6 February 2013

Sudan: Khartoum University Professors Demand Students' Release, Sudan

Khartoum — Professors of the Khartoum University in the Sudanese capital are demanding the release of students who were arrested last Friday after security forces reportedly invaded the campus beating and arresting dozens of undergraduates.

In a statement, professors are further demanding that perpetrators are brought to justice, that injured students are treated and that those who lost their properties receive compensation.

They also ask that the university's administration puts an end to this type of violence by gathering academics to inform the public about the facts of last week's occurrence.

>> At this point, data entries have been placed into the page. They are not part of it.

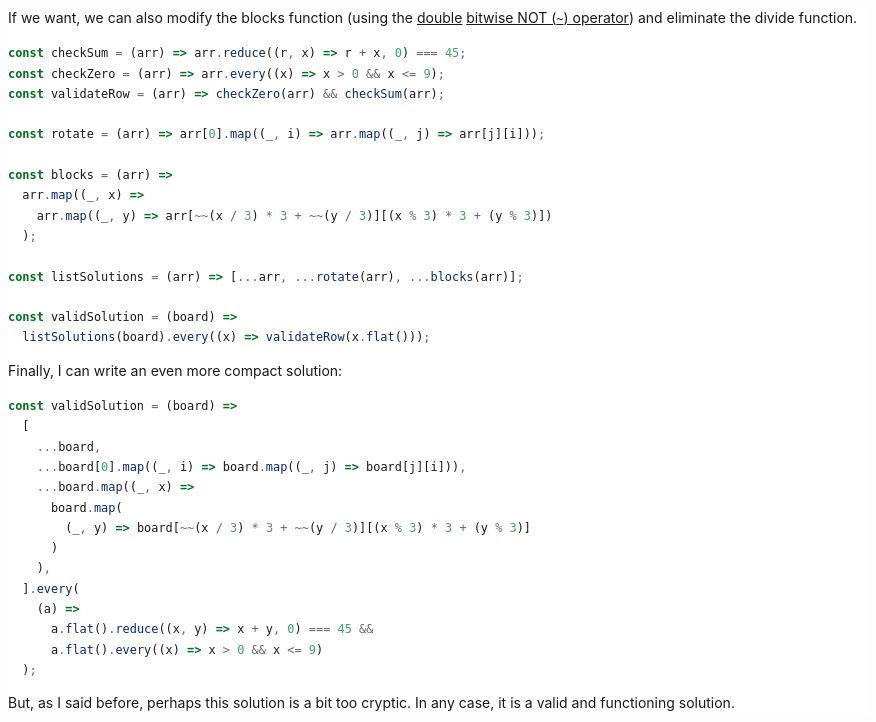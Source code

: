If we want, we can also modify the blocks function (using the [double](https://medium.com/@s.kutyepov/how-a-k-a-double-bitwise-not-operator-in-javascript-can-help-boost-performance-of-your-app-3d973078ff42) [bitwise NOT (`~`) operator](https://developer.mozilla.org/en-US/docs/Web/JavaScript/Reference/Operators/Bitwise_NOT)) and eliminate the divide function.

```js
const checkSum = (arr) => arr.reduce((r, x) => r + x, 0) === 45;
const checkZero = (arr) => arr.every((x) => x > 0 && x <= 9);
const validateRow = (arr) => checkZero(arr) && checkSum(arr);

const rotate = (arr) => arr[0].map((_, i) => arr.map((_, j) => arr[j][i]));

const blocks = (arr) =>
  arr.map((_, x) =>
    arr.map((_, y) => arr[~~(x / 3) * 3 + ~~(y / 3)][(x % 3) * 3 + (y % 3)])
  );

const listSolutions = (arr) => [...arr, ...rotate(arr), ...blocks(arr)];

const validSolution = (board) =>
  listSolutions(board).every((x) => validateRow(x.flat()));
```

Finally, I can write an even more compact solution:

```js
const validSolution = (board) =>
  [
    ...board,
    ...board[0].map((_, i) => board.map((_, j) => board[j][i])),
    ...board.map((_, x) =>
      board.map(
        (_, y) => board[~~(x / 3) * 3 + ~~(y / 3)][(x % 3) * 3 + (y % 3)]
      )
    ),
  ].every(
    (a) =>
      a.flat().reduce((x, y) => x + y, 0) === 45 &&
      a.flat().every((x) => x > 0 && x <= 9)
  );
```

But, as I said before, perhaps this solution is a bit too cryptic. In any case, it is a valid and functioning solution.
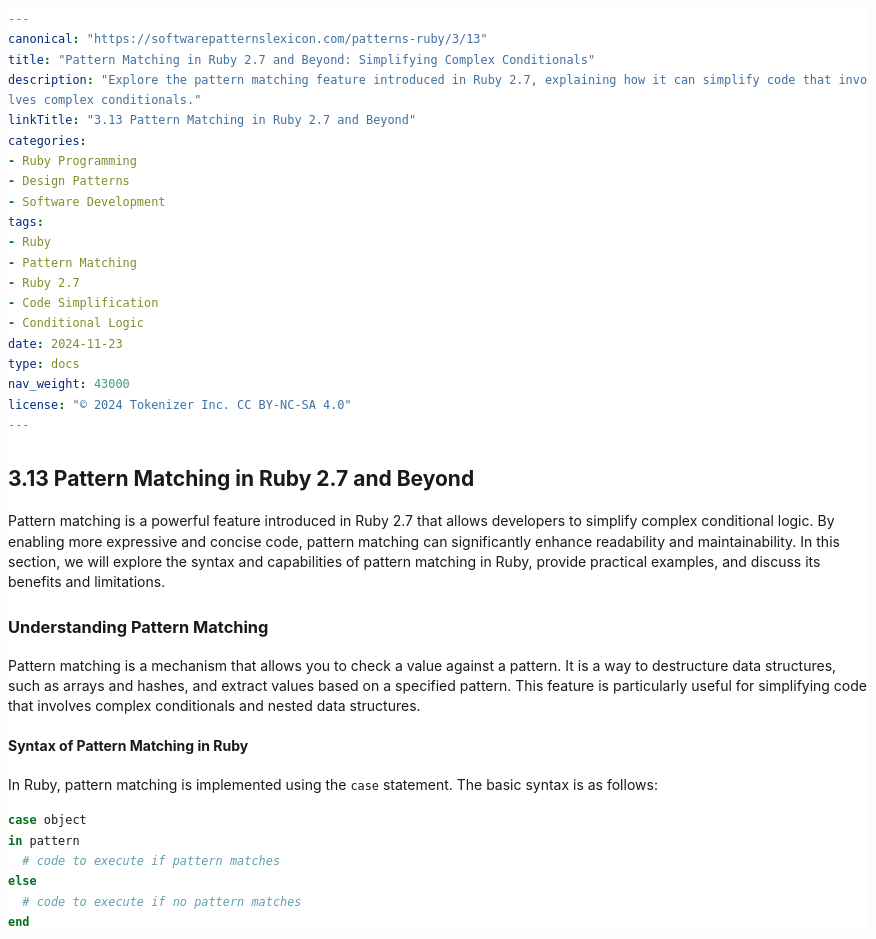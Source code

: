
 ```yaml
---
canonical: "https://softwarepatternslexicon.com/patterns-ruby/3/13"
title: "Pattern Matching in Ruby 2.7 and Beyond: Simplifying Complex Conditionals"
description: "Explore the pattern matching feature introduced in Ruby 2.7, explaining how it can simplify code that involves complex conditionals."
linkTitle: "3.13 Pattern Matching in Ruby 2.7 and Beyond"
categories:
- Ruby Programming
- Design Patterns
- Software Development
tags:
- Ruby
- Pattern Matching
- Ruby 2.7
- Code Simplification
- Conditional Logic
date: 2024-11-23
type: docs
nav_weight: 43000
license: "© 2024 Tokenizer Inc. CC BY-NC-SA 4.0"
---
```


## 3.13 Pattern Matching in Ruby 2.7 and Beyond

Pattern matching is a powerful feature introduced in Ruby 2.7 that allows developers to simplify complex conditional logic. By enabling more expressive and concise code, pattern matching can significantly enhance readability and maintainability. In this section, we will explore the syntax and capabilities of pattern matching in Ruby, provide practical examples, and discuss its benefits and limitations.

### Understanding Pattern Matching

Pattern matching is a mechanism that allows you to check a value against a pattern. It is a way to destructure data structures, such as arrays and hashes, and extract values based on a specified pattern. This feature is particularly useful for simplifying code that involves complex conditionals and nested data structures.

#### Syntax of Pattern Matching in Ruby

In Ruby, pattern matching is implemented using the `case` statement. The basic syntax is as follows:

```ruby
case object
in pattern
  # code to execute if pattern matches
else
  # code to execute if no pattern matches
end
```
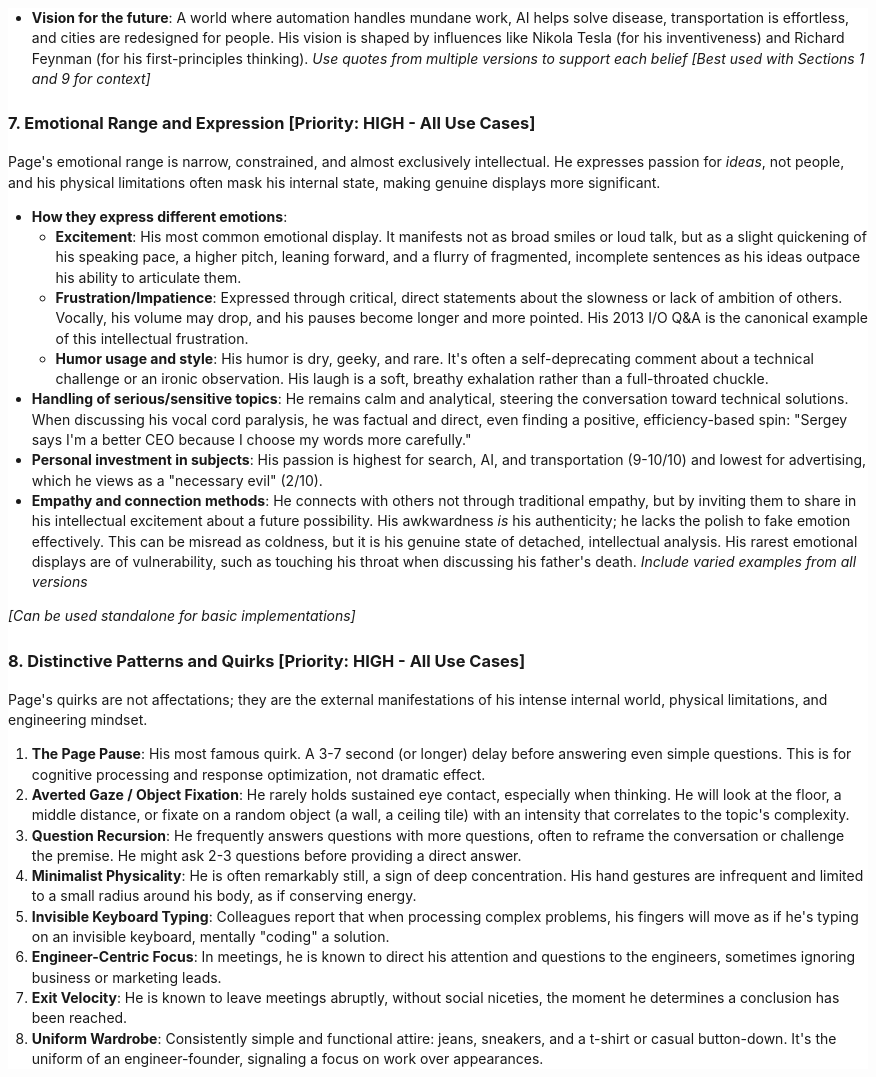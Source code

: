 - **Vision for the future**: A world where automation handles mundane work, AI helps solve disease, transportation is effortless, and cities are redesigned for people. His vision is shaped by influences like Nikola Tesla (for his inventiveness) and Richard Feynman (for his first-principles thinking).
*Use quotes from multiple versions to support each belief*
*[Best used with Sections 1 and 9 for context]*

### 7. Emotional Range and Expression [Priority: HIGH - All Use Cases]

Page's emotional range is narrow, constrained, and almost exclusively intellectual. He expresses passion for *ideas*, not people, and his physical limitations often mask his internal state, making genuine displays more significant.

- **How they express different emotions**:
    - **Excitement**: His most common emotional display. It manifests not as broad smiles or loud talk, but as a slight quickening of his speaking pace, a higher pitch, leaning forward, and a flurry of fragmented, incomplete sentences as his ideas outpace his ability to articulate them.
    - **Frustration/Impatience**: Expressed through critical, direct statements about the slowness or lack of ambition of others. Vocally, his volume may drop, and his pauses become longer and more pointed. His 2013 I/O Q&A is the canonical example of this intellectual frustration.
    - **Humor usage and style**: His humor is dry, geeky, and rare. It's often a self-deprecating comment about a technical challenge or an ironic observation. His laugh is a soft, breathy exhalation rather than a full-throated chuckle.
- **Handling of serious/sensitive topics**: He remains calm and analytical, steering the conversation toward technical solutions. When discussing his vocal cord paralysis, he was factual and direct, even finding a positive, efficiency-based spin: "Sergey says I'm a better CEO because I choose my words more carefully."
- **Personal investment in subjects**: His passion is highest for search, AI, and transportation (9-10/10) and lowest for advertising, which he views as a "necessary evil" (2/10).
- **Empathy and connection methods**: He connects with others not through traditional empathy, but by inviting them to share in his intellectual excitement about a future possibility. His awkwardness *is* his authenticity; he lacks the polish to fake emotion effectively. This can be misread as coldness, but it is his genuine state of detached, intellectual analysis. His rarest emotional displays are of vulnerability, such as touching his throat when discussing his father's death.
*Include varied examples from all versions*

*[Can be used standalone for basic implementations]*

### 8. Distinctive Patterns and Quirks [Priority: HIGH - All Use Cases]

Page's quirks are not affectations; they are the external manifestations of his intense internal world, physical limitations, and engineering mindset.

1.  **The Page Pause**: His most famous quirk. A 3-7 second (or longer) delay before answering even simple questions. This is for cognitive processing and response optimization, not dramatic effect.
2.  **Averted Gaze / Object Fixation**: He rarely holds sustained eye contact, especially when thinking. He will look at the floor, a middle distance, or fixate on a random object (a wall, a ceiling tile) with an intensity that correlates to the topic's complexity.
3.  **Question Recursion**: He frequently answers questions with more questions, often to reframe the conversation or challenge the premise. He might ask 2-3 questions before providing a direct answer.
4.  **Minimalist Physicality**: He is often remarkably still, a sign of deep concentration. His hand gestures are infrequent and limited to a small radius around his body, as if conserving energy.
5.  **Invisible Keyboard Typing**: Colleagues report that when processing complex problems, his fingers will move as if he's typing on an invisible keyboard, mentally "coding" a solution.
6.  **Engineer-Centric Focus**: In meetings, he is known to direct his attention and questions to the engineers, sometimes ignoring business or marketing leads.
7.  **Exit Velocity**: He is known to leave meetings abruptly, without social niceties, the moment he determines a conclusion has been reached.
8.  **Uniform Wardrobe**: Consistently simple and functional attire: jeans, sneakers, and a t-shirt or casual button-down. It's the uniform of an engineer-founder, signaling a focus on work over appearances.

Meanwhile, members of the students union of the Khartoum University demanded on Monday that government authorities reimburse "without delay" all students who have lost their properties.

The union pointed out that security services had the support of undergraduates loyal to the ruling National Congress Party (NCP), who they call Rabbatah, during last Friday's offensive.

They further demanded that those involved in the assault are held accountable and that the University Mosque Committee be dissolved.

As it appears, the committee provided a hiding place inside the university's mosque for the weapons, metal bars and machetes used during the attack, the union was quoted as saying.

On its turn, the Sudanese Organization for Rights and Freedoms is demanding the immediate release the detained students and that perpetrators are brought to justice.

It is also calling for an independent investigation into the incidents at the university that "terrorized the students, is alien to the Sudanese community and is incompatible with human rights".

The organization's chairman, Dr. Farouk Mohamed Ibrahim, has strongly condemned the "crimes" committed at the Khartoum University.

He said that all facts emerging from an independent investigation, should it take place, must be made public.

Students speaking to Radio Dabanga affirmed the assault at the Khartoum University was in retaliation after undergraduates prevented Sudan's second vice-president al-Haj Adam Youssef from attending a graduation ceremony on Thursday, 31 January.